Wikipedia quotes Leary describing the meaning of drop out in this phrase:

"Drop Out" meant self-reliance, a discovery of one's singularity, a commitment to mobility, choice, and change. Unhappily my explanations of this sequence of personal development were often misinterpreted to mean "Get stoned and abandon all constructive activity".

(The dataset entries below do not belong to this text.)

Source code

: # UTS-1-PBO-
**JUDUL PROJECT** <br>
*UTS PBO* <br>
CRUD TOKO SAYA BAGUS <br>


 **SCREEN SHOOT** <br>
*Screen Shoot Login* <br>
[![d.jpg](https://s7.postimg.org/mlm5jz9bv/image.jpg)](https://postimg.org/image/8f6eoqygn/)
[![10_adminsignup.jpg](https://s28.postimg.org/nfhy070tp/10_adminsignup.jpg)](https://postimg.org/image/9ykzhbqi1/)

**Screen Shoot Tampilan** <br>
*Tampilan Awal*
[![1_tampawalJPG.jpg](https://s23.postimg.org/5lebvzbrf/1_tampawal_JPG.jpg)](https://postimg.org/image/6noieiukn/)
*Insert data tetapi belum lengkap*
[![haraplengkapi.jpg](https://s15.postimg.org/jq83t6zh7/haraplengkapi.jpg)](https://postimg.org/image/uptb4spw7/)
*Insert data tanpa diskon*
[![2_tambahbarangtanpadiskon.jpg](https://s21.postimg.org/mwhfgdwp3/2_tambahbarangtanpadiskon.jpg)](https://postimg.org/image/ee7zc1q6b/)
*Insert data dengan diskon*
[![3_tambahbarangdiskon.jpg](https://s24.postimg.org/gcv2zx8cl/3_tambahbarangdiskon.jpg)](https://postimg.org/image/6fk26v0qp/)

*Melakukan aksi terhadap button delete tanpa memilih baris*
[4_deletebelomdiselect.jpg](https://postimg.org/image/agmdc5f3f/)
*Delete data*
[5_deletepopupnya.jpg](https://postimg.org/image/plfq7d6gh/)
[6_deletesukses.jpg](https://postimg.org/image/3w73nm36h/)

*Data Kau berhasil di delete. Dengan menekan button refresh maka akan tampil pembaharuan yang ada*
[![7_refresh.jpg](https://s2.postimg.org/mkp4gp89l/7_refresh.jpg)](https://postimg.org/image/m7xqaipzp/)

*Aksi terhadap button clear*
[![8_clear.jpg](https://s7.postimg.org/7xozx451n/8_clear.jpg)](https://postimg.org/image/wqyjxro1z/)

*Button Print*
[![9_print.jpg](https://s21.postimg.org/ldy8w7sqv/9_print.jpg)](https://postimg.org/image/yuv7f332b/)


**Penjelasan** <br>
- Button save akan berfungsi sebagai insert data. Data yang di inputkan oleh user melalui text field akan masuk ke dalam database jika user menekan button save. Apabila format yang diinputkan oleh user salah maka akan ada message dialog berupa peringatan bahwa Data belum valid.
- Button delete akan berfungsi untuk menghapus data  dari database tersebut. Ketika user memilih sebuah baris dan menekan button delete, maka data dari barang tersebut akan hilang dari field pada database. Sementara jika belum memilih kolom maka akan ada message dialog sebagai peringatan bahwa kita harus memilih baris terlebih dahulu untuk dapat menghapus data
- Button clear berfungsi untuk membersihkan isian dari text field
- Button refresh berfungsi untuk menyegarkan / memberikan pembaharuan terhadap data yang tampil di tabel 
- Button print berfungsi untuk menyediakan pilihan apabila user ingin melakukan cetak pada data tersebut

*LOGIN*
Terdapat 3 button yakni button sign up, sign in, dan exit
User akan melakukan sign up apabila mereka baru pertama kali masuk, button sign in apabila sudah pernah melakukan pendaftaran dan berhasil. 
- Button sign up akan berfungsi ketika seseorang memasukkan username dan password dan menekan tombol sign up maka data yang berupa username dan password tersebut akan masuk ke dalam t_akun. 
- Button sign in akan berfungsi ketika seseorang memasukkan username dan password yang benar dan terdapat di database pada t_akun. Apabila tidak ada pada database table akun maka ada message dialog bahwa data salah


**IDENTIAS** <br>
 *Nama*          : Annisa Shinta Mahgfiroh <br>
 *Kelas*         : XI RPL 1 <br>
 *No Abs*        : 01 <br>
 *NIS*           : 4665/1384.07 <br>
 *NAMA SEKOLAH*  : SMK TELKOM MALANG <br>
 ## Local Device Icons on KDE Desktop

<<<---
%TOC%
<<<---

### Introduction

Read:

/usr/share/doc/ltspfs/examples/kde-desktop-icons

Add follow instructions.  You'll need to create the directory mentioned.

So it is clear that "drop out" in the phrase was not meant to refer to the act of taking LSD, but Leary's reputation as a popularizer and proponent of LSD use might have led to misinterpretations of "drop out" referring either to dropping away from social awareness or, possibly, "dropping acid."

Solution 2:

I think it's fairly obvious. From a transitive sense of drop, "to let fall (like a drop or drops)," the OED gives

  1. slang
    drop
    c. To swallow or take (a drug); esp. in phr. to drop acid (cf. acid adj. and n. Compounds 2). slang.
    1966 R. Alpert & S. Cohen LSD (inside cover) Drop a cap, swallow a capsule of LSD.
    1967 R. Bronsteen Hippies' Handbk. 13 I dropped my first acid in Paris.
    1969 Guardian 3 Dec. 9/1 She had dropped some LSD and had been tripping for an unknown number of hours.
    1971 ‘E. McBain’ Hail, Hail, Gang's all Here ii. 170 I realized he was on an acid trip... I tried to find out what he'd dropped.
    1973 M. Amis Rachel Papers 183 I was using the Mandrax my dentist had given me, surreptitiously dropping one at ten thirty.
    1984 S. Bellow in Vanity Fair (N.Y.) Feb. 110/2 Some kids are dropping acid, stealing cars.
    1985 S. Vanauken Under Mercy iv. 81 We obtained two six-hit caps and, recklessly, decided to drop the lot.

When I was young it was always understood that to drop a pill (or a liquid drop of a drug) meant to swallow it.